From Issue 110 — Author Awakening

When Aleksandr Karjaka photographed me earlier this year, I was standing at a threshold I’d been approaching for nearly two decades without fully realizing it. His photos captured a moment of transition — a moment when experience, intuition, and long relationships with artists and organizations finally converged into something clearer and more intentional. I was about to launch Eric Oberstein Productions (EOP), my New York-based arts management, producing, and consulting company, though in some ways it felt like I’d been building toward it my entire life.

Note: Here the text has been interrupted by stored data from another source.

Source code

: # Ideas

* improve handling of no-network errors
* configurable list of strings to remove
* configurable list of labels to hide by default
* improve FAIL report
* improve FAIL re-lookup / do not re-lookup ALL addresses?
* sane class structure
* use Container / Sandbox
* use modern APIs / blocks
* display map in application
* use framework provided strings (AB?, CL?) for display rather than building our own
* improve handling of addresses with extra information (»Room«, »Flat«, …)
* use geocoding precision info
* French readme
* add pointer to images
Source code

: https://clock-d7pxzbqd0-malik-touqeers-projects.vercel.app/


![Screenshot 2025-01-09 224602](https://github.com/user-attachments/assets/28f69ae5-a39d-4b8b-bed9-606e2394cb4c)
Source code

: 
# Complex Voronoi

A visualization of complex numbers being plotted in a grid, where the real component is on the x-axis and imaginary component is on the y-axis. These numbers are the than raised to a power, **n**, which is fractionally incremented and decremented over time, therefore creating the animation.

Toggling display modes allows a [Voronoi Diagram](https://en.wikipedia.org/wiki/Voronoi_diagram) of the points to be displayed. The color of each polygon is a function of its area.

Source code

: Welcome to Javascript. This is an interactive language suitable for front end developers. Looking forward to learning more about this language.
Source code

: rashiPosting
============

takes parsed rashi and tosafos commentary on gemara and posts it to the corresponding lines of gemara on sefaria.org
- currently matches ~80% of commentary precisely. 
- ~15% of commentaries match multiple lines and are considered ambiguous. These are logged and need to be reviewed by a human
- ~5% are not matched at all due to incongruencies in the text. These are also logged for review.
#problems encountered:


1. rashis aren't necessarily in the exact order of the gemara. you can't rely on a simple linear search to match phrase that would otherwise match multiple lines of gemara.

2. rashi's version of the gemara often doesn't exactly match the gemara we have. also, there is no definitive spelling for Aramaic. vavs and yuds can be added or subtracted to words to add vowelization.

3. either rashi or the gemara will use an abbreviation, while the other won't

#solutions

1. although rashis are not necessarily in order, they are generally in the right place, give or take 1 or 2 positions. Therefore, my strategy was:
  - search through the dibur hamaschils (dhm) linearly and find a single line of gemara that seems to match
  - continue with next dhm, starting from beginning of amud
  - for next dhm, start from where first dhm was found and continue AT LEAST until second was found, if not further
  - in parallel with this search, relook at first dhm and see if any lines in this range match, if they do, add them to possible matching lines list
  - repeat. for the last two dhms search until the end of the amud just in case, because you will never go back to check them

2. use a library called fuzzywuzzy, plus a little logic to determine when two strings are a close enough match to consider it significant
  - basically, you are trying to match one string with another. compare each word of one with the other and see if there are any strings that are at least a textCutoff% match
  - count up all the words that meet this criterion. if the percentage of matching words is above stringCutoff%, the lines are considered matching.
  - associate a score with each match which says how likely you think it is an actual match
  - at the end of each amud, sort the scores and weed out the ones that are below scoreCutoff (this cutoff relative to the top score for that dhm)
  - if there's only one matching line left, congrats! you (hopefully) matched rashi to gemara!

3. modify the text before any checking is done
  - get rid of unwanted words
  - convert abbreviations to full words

My life and career have unfolded at the intersections: my Cuban American heritage and New York upbringing, global cultural traditions and American artistic forms, simultaneously inhabiting the creative and the strategic. I’ve always been drawn to collaboration — the quiet work of listening deeply, helping artists articulate what they want to make, and then building the structure, the partnerships, and the resources that allow those ideas to flourish.
I’ve been fortunate to work inside forward-thinking organizations that shaped how I think about creative producing: Harlem Stage, Duke Performances (now Duke Arts Presents), and the Afro Latin Jazz Alliance (now Belongó). Along the way, I produced recordings with artists such as Dafnis Prieto, Arturo O’Farrill, Luciana Souza, Larry Klein, Rafiq Bhatia, Vuyo Sotashe, and Chris Pattishall — projects that led to critical acclaim or GRAMMY and Latin GRAMMY recognition, and that taught me how transformative it can be when trust and creativity coexist.
Since 2016, my ongoing collaboration with Prieto — a Cuban-born, MacArthur Fellow and GRAMMY-winning bandleader, drummer, composer, and educator — has shaped a major part of my producing life. Together we’ve developed albums, new work commissions, tours, book releases, and multidisciplinary performance projects that bridge genres and traditions. In my institutional roles, I’ve helped shepherd new work with artists including Bijayini Satpathy, Craig Harris, Gerald Clayton, Leyla McCalla, Jenny Scheinman, Imani Winds, and others. Those projects reinforced what I’ve always believed: when artists feel truly supported, they create work that resonates far beyond a single premiere.
But over the years, I began to sense a gap in the field — a need for producers who could offer artists holistic, long-term support; who could help institutions think strategically; who could develop projects across disciplines; and who could bring together the creative and managerial sides of the work with equal fluency. I wanted a structure nimble enough to hold all that I do.
That impulse — to build something responsive, creative, grounded, and artist-centered — is what led me to start Eric Oberstein Productions.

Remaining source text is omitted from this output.